BEGIN
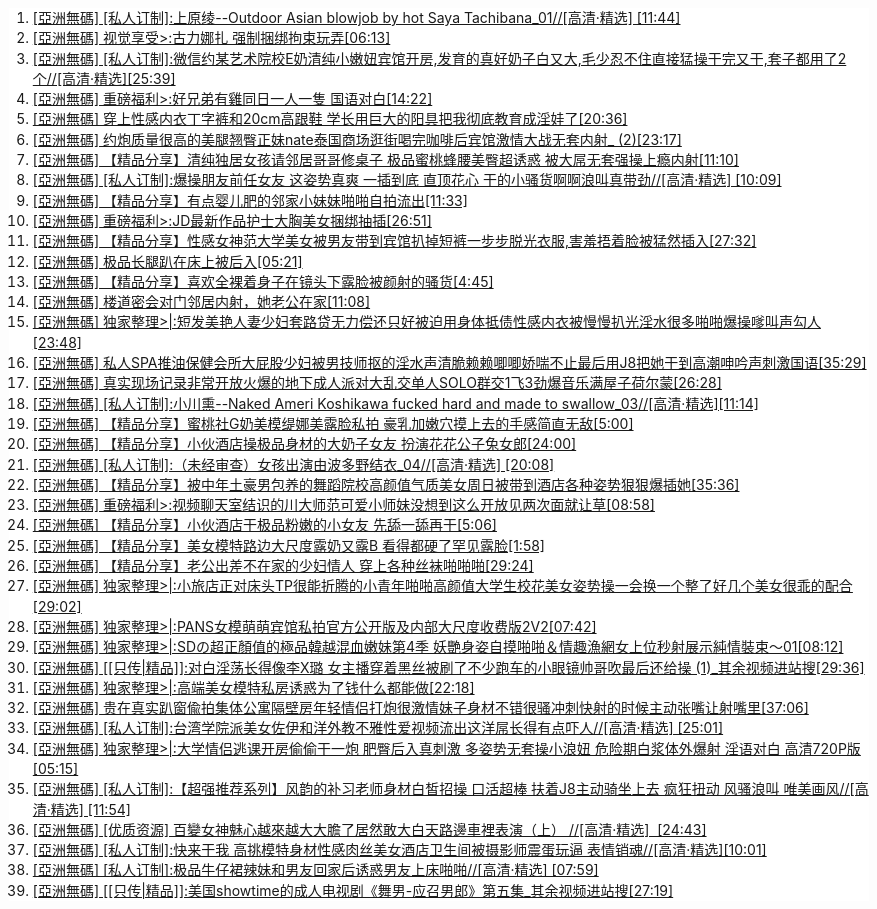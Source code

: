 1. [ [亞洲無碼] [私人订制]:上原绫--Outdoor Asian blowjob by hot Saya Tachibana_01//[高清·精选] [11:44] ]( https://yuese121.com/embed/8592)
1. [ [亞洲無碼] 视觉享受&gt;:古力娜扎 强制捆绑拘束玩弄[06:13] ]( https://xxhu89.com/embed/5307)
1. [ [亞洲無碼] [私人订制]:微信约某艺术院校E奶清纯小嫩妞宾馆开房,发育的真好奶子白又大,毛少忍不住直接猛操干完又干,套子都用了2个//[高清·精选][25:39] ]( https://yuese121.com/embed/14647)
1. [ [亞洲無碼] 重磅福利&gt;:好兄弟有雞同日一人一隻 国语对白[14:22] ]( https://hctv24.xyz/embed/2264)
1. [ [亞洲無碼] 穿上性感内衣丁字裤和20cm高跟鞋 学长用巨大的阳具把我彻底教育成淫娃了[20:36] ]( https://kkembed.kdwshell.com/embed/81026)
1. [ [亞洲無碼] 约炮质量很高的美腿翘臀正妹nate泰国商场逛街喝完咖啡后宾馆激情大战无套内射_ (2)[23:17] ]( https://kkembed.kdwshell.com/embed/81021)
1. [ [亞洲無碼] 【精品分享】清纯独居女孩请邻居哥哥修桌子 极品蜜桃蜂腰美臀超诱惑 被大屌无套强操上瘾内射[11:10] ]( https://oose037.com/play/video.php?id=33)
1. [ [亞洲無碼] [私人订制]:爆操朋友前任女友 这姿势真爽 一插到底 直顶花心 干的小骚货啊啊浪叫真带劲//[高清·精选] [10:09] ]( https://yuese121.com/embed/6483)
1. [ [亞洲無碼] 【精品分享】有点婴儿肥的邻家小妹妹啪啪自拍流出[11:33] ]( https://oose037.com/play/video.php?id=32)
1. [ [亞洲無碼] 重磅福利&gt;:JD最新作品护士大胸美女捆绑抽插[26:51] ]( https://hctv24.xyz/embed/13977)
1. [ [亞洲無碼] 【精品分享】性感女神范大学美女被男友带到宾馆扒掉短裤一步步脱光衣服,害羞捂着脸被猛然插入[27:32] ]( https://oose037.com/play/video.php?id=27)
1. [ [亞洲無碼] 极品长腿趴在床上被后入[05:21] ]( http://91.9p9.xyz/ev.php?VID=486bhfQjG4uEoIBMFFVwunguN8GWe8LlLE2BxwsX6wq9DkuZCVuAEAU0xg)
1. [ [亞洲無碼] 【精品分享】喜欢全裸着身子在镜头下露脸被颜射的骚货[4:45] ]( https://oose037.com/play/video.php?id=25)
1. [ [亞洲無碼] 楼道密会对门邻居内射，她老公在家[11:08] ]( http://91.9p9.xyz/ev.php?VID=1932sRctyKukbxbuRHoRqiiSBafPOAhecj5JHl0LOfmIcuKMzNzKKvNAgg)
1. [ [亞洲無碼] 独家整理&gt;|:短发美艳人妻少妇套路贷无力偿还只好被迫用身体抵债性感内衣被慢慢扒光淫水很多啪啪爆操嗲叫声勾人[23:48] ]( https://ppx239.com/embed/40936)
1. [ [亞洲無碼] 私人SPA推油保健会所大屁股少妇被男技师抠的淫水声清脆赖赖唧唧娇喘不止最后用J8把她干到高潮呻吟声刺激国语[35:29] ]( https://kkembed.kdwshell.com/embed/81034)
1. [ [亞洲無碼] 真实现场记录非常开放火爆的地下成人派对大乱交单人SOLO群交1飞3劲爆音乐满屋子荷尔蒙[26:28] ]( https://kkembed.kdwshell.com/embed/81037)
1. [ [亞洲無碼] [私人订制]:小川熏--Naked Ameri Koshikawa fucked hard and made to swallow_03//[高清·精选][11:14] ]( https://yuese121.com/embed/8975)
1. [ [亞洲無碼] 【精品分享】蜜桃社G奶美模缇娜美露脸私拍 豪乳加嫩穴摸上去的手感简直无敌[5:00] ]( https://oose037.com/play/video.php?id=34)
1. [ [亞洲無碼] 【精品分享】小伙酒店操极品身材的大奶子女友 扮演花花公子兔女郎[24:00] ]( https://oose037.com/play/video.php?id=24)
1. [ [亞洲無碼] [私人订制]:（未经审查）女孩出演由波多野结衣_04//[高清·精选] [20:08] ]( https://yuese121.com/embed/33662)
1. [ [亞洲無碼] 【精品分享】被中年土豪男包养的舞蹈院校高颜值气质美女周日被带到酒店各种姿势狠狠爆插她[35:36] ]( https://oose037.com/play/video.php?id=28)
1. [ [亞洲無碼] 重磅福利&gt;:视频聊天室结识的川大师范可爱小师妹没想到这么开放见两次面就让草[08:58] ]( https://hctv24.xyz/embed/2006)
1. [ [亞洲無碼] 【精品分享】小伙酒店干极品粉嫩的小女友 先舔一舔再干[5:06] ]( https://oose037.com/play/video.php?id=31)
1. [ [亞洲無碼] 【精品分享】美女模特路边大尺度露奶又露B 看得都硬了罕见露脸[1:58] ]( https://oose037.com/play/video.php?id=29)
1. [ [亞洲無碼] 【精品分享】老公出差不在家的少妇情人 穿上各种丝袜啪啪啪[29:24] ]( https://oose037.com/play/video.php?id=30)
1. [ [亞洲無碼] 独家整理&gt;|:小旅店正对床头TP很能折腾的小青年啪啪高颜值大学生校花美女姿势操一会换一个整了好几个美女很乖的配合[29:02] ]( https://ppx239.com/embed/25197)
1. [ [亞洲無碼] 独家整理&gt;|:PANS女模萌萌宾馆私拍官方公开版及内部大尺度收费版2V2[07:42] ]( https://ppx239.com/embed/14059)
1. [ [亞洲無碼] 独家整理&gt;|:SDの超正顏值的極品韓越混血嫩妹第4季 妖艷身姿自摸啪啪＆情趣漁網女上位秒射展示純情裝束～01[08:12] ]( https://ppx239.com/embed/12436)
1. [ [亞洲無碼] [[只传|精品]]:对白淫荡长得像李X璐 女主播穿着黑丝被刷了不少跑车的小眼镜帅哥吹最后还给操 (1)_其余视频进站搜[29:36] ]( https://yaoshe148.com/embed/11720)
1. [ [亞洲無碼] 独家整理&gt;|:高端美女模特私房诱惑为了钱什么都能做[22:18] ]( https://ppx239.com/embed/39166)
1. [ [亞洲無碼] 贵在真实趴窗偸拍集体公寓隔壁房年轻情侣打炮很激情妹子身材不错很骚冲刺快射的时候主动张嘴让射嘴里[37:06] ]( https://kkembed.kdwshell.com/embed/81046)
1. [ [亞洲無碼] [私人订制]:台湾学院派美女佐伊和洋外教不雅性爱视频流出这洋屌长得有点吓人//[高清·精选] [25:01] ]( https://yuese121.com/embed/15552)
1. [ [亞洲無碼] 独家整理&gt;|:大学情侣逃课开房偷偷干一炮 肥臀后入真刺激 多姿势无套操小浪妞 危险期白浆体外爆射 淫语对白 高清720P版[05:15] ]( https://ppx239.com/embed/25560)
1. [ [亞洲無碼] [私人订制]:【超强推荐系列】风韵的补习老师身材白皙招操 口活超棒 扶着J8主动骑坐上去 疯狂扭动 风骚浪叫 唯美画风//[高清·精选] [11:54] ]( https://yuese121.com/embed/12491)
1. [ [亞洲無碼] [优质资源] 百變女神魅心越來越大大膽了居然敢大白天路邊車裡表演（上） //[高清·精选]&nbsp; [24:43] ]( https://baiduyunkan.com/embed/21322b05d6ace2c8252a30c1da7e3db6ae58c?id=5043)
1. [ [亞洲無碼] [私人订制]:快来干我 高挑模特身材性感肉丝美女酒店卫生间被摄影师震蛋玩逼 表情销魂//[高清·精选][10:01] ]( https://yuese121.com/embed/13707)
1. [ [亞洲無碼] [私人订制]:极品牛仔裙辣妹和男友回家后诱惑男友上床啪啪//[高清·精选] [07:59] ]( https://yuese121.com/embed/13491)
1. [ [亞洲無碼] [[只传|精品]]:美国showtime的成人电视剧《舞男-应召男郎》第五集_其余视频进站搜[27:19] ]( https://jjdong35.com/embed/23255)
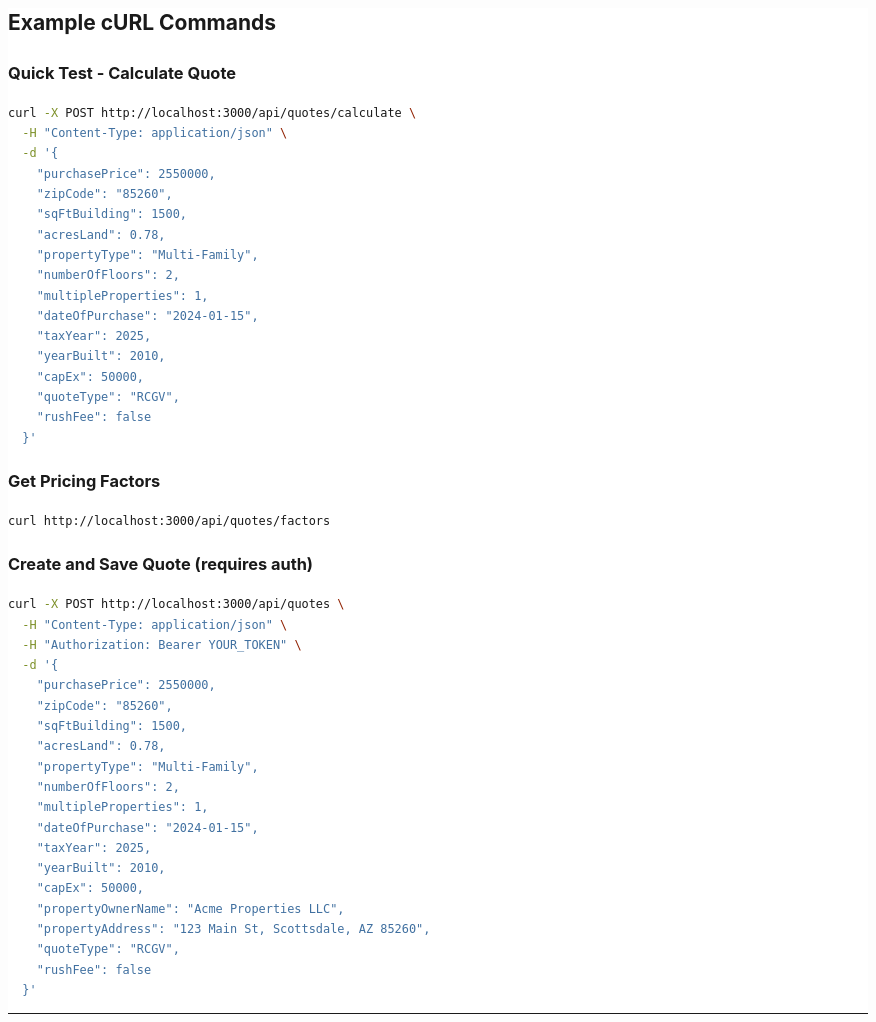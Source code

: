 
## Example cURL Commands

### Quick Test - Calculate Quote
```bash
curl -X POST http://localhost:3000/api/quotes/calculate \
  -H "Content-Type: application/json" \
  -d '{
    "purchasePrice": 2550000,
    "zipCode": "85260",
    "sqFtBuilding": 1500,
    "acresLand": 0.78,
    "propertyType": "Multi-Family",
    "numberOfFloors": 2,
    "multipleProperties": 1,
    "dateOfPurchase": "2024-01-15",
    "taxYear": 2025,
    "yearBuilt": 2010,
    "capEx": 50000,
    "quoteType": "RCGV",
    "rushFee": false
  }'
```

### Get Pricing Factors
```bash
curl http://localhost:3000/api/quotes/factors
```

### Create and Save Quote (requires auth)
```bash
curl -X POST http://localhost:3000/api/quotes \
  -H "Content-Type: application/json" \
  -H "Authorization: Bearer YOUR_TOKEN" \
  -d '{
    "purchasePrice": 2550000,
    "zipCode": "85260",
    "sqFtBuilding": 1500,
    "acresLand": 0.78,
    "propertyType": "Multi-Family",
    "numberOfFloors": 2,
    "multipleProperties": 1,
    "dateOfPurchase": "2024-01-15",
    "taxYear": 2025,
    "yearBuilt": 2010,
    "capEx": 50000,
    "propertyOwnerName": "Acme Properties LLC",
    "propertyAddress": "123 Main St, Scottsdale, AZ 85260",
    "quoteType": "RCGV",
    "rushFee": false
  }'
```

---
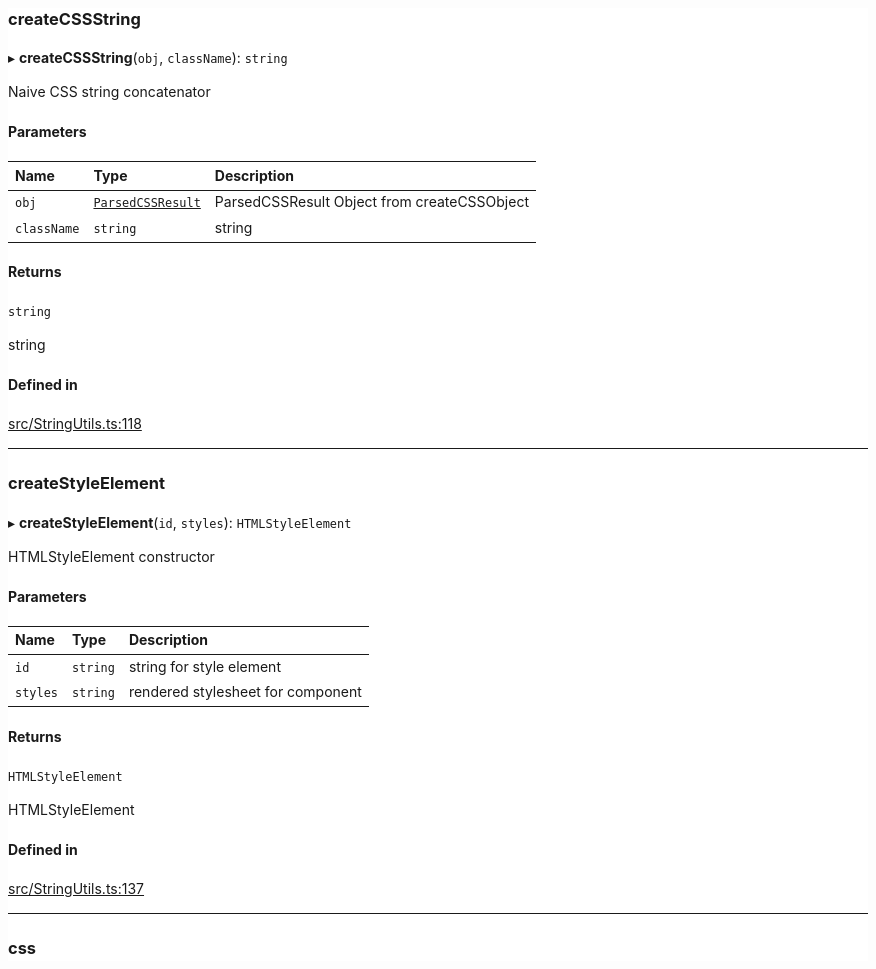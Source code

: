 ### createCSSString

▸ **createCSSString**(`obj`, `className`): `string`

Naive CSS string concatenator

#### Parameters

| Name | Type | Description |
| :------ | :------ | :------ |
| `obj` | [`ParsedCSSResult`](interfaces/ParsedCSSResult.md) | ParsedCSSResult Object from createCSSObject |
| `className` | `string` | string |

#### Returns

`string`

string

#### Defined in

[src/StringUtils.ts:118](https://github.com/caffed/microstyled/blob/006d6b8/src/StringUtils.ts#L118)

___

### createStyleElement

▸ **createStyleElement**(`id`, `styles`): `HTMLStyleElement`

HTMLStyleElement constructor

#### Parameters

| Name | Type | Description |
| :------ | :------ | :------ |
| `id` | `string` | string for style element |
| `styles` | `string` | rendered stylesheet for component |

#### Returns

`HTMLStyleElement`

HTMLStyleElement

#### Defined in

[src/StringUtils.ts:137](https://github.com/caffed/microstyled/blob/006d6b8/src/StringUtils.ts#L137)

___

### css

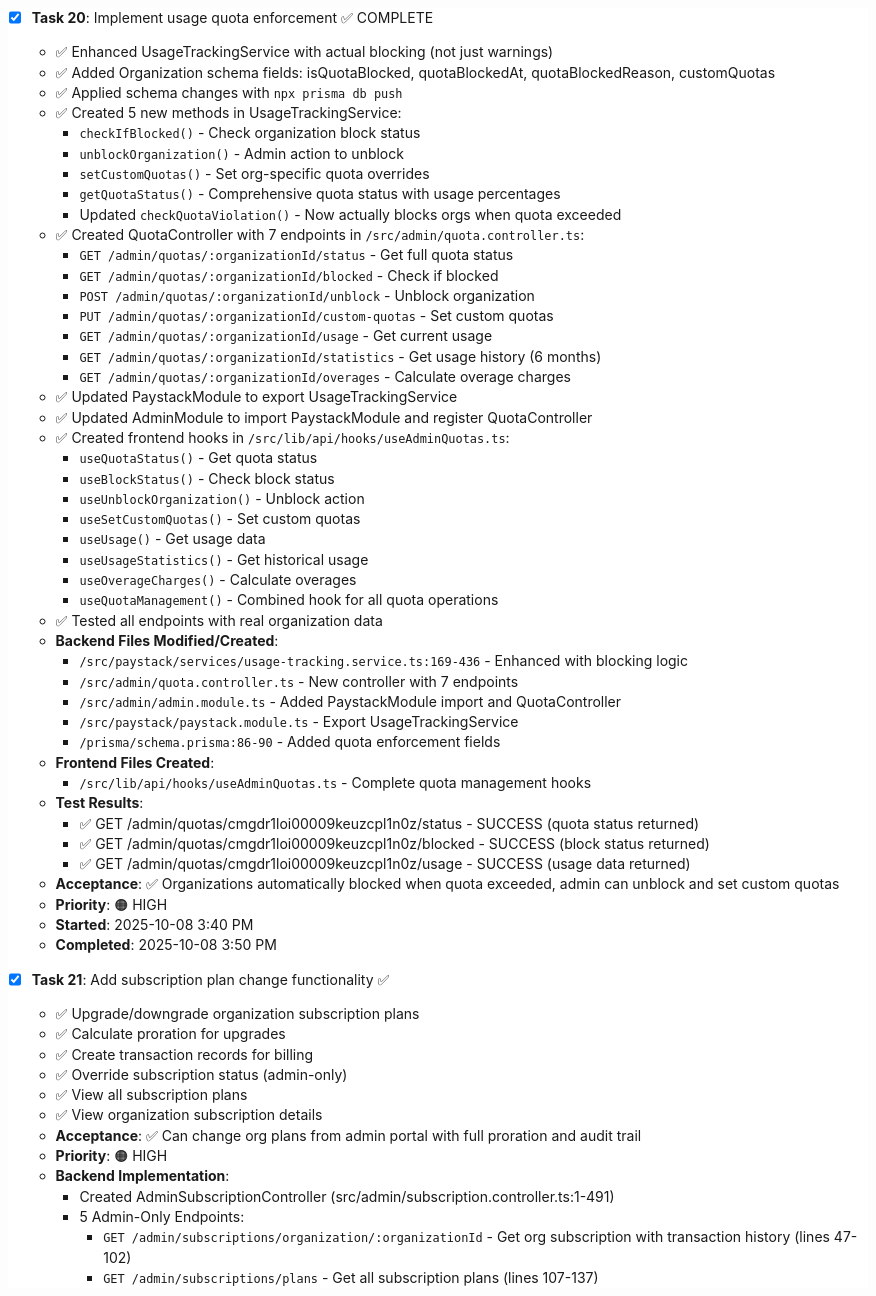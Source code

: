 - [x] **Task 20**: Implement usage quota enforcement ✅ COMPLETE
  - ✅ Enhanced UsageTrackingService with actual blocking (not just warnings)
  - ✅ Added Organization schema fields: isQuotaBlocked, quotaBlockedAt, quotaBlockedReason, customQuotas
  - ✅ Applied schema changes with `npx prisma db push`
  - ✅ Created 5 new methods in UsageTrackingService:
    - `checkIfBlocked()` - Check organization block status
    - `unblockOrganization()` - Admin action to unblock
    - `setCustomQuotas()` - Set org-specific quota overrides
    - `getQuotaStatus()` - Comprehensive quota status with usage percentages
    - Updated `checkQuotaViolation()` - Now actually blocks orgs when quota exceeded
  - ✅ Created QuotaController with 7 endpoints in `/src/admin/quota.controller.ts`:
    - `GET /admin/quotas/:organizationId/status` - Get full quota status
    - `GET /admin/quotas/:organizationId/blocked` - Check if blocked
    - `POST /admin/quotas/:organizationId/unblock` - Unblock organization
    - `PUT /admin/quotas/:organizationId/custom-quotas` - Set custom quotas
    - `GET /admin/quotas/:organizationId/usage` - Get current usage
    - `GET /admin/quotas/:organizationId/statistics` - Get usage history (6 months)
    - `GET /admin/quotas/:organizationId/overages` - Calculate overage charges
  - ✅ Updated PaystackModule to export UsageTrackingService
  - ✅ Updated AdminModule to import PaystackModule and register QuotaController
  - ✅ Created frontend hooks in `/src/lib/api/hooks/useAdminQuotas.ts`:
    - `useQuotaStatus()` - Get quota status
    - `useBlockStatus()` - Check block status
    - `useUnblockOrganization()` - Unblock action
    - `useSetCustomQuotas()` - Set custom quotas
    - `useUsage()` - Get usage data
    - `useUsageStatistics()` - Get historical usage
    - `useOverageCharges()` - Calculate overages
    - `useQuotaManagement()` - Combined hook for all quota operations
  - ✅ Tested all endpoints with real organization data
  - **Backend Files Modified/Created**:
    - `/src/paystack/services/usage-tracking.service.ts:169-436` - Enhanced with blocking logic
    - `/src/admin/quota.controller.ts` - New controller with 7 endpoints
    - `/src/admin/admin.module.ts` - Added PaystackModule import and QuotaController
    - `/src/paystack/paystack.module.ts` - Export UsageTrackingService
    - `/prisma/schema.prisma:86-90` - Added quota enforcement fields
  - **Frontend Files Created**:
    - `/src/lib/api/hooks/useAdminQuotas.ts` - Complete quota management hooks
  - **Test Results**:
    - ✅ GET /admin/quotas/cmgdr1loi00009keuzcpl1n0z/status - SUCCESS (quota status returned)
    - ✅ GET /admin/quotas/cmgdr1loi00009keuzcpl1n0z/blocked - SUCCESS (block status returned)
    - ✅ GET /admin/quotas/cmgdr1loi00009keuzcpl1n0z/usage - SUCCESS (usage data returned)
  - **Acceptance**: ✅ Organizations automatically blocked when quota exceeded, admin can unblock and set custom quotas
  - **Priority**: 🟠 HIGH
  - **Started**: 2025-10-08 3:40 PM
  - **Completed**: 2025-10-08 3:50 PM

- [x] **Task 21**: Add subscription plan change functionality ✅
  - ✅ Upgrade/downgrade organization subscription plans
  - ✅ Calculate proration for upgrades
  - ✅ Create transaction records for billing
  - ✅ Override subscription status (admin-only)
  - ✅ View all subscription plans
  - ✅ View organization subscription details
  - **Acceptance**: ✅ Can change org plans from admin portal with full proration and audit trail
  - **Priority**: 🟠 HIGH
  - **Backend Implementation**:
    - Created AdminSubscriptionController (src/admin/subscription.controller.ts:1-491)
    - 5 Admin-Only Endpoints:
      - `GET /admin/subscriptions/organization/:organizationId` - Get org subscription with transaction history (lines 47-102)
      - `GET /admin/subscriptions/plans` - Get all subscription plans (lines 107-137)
END
- [WORK ITEM]
Each line from the one containing "- ✅ GET /admin/quotas/cmgdr1loi00009keuzcpl1n0z/blocked" through the end of the listing above should be copied exactly, with no other line included.

- [RESPONSE TO THIS TASK]
    - ✅ GET /admin/quotas/cmgdr1loi00009keuzcpl1n0z/blocked - SUCCESS (block status returned)
    - ✅ GET /admin/quotas/cmgdr1loi00009keuzcpl1n0z/usage - SUCCESS (usage data returned)
  - **Acceptance**: ✅ Organizations automatically blocked when quota exceeded, admin can unblock and set custom quotas
  - **Priority**: 🟠 HIGH
  - **Started**: 2025-10-08 3:40 PM
  - **Completed**: 2025-10-08 3:50 PM

- [x] **Task 21**: Add subscription plan change functionality ✅
  - ✅ Upgrade/downgrade organization subscription plans
  - ✅ Calculate proration for upgrades
  - ✅ Create transaction records for billing
  - ✅ Override subscription status (admin-only)
  - ✅ View all subscription plans
  - ✅ View organization subscription details
  - **Acceptance**: ✅ Can change org plans from admin portal with full proration and audit trail
  - **Priority**: 🟠 HIGH
  - **Backend Implementation**:
    - Created AdminSubscriptionController (src/admin/subscription.controller.ts:1-491)
    - 5 Admin-Only Endpoints:
      - `GET /admin/subscriptions/organization/:organizationId` - Get org subscription with transaction history (lines 47-102)
      - `GET /admin/subscriptions/plans` - Get all subscription plans (lines 107-137)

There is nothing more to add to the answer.